** DATA FOR THIS TASK follows **

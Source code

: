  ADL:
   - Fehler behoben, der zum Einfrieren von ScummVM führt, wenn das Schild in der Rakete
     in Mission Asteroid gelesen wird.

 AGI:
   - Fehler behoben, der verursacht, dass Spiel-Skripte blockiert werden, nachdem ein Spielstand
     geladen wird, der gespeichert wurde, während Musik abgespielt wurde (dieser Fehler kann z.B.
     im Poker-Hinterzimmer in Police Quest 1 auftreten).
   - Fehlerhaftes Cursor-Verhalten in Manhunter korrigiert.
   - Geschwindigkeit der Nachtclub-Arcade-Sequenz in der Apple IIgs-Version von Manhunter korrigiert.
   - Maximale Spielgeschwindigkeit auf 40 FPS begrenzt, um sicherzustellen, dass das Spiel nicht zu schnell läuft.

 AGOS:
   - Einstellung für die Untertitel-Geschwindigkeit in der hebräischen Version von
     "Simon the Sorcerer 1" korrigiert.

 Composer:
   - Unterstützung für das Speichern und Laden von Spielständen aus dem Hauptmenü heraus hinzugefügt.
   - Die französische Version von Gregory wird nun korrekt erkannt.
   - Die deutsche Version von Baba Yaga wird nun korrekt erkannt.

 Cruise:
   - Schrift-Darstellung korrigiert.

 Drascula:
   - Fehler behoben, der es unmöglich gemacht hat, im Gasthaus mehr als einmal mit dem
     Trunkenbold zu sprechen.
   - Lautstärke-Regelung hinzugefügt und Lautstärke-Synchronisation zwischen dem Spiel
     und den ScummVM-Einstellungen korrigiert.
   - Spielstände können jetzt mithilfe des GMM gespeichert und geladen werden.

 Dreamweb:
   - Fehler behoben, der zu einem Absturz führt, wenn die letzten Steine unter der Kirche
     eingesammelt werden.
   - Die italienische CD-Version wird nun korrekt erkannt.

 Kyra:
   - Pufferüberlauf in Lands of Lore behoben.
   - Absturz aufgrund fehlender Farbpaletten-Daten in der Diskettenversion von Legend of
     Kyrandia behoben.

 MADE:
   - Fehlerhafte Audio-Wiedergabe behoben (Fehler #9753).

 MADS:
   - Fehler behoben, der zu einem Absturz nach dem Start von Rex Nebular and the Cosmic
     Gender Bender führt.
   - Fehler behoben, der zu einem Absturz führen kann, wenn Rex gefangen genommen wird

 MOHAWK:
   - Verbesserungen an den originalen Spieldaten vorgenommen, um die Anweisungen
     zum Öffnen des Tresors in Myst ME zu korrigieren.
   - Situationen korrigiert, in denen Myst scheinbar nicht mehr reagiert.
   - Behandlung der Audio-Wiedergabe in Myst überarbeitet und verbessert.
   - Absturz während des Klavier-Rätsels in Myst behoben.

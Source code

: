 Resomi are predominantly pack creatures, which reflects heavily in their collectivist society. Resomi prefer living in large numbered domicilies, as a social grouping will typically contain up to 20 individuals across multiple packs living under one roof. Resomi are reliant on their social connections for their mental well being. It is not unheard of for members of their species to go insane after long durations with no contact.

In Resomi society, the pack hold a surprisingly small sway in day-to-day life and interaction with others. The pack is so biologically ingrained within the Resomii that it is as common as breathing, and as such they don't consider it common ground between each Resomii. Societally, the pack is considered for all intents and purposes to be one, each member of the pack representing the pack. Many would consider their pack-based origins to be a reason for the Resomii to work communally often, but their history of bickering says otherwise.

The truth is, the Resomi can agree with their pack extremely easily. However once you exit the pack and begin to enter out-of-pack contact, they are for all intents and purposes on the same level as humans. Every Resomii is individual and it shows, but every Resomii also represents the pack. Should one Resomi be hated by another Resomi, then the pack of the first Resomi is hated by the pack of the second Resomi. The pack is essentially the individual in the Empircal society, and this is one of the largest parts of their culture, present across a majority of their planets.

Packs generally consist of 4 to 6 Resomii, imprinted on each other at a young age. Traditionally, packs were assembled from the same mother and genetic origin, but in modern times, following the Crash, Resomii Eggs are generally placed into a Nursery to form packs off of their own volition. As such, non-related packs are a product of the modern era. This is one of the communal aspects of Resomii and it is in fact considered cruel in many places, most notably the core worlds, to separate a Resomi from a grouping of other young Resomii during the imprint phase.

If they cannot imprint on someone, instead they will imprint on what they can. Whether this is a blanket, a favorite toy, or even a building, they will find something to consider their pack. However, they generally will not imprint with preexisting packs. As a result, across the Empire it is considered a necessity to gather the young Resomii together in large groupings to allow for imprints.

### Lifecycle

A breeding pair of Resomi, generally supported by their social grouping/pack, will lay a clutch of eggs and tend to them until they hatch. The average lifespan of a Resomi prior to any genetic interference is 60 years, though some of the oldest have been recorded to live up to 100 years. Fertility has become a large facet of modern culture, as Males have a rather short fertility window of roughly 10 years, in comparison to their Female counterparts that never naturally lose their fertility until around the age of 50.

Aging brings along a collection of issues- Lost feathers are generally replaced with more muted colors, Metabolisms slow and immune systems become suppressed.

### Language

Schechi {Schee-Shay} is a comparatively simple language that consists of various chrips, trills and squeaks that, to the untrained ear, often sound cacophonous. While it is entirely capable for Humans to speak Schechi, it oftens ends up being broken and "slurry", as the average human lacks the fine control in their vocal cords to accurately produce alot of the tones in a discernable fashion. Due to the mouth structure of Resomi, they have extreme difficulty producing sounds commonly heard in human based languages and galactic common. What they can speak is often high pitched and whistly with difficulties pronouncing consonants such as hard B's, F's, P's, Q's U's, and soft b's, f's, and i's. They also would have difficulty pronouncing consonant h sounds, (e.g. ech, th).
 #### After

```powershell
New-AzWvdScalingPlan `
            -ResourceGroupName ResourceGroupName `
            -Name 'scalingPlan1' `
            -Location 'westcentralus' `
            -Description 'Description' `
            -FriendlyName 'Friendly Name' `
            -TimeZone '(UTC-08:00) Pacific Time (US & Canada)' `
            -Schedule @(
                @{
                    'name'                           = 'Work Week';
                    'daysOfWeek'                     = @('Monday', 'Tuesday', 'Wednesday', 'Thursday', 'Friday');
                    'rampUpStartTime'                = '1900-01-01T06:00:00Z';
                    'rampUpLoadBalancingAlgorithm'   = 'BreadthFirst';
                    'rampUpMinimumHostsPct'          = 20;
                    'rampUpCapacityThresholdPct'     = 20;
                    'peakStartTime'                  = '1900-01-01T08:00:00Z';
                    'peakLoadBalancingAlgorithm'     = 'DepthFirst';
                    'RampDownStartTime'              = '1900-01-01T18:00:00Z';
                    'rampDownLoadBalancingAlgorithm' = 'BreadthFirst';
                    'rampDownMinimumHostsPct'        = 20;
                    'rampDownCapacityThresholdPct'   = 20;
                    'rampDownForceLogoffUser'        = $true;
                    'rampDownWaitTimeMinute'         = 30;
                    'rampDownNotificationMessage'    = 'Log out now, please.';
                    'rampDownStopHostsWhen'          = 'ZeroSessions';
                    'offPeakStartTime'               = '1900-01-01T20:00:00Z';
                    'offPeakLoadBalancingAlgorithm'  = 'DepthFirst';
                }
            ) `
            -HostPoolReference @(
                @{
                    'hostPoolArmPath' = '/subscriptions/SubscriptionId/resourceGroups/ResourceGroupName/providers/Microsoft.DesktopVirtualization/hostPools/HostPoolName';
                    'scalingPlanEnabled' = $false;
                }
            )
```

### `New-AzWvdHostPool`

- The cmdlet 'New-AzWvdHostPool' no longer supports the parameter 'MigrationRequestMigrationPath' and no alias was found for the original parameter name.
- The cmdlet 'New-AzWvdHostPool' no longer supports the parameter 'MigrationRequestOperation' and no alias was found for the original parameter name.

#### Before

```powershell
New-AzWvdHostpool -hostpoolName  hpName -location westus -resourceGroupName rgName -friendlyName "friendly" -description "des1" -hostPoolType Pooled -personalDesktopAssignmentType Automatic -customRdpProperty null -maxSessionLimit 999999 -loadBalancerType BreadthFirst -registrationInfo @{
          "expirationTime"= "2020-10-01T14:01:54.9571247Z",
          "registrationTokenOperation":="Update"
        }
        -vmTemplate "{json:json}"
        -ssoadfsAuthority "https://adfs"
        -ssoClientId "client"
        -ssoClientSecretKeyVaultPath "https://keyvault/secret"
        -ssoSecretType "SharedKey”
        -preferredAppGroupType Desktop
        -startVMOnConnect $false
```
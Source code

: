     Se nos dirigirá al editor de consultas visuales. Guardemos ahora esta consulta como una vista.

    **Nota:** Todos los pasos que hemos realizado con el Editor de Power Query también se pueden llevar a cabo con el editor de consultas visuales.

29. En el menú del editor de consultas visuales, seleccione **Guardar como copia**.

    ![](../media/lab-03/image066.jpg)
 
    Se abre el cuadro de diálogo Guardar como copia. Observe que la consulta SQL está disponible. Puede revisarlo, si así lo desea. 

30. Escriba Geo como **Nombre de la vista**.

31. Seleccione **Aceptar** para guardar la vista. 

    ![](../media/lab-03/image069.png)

** End of DATA FOR THIS TASK **

## WHAT YOU NEED TO DO
Every line above that includes the word "DepthFirst" must appear in the answer.

## EXERCISE OUTPUT
                    'peakLoadBalancingAlgorithm'     = 'DepthFirst';
                    'offPeakLoadBalancingAlgorithm'  = 'DepthFirst';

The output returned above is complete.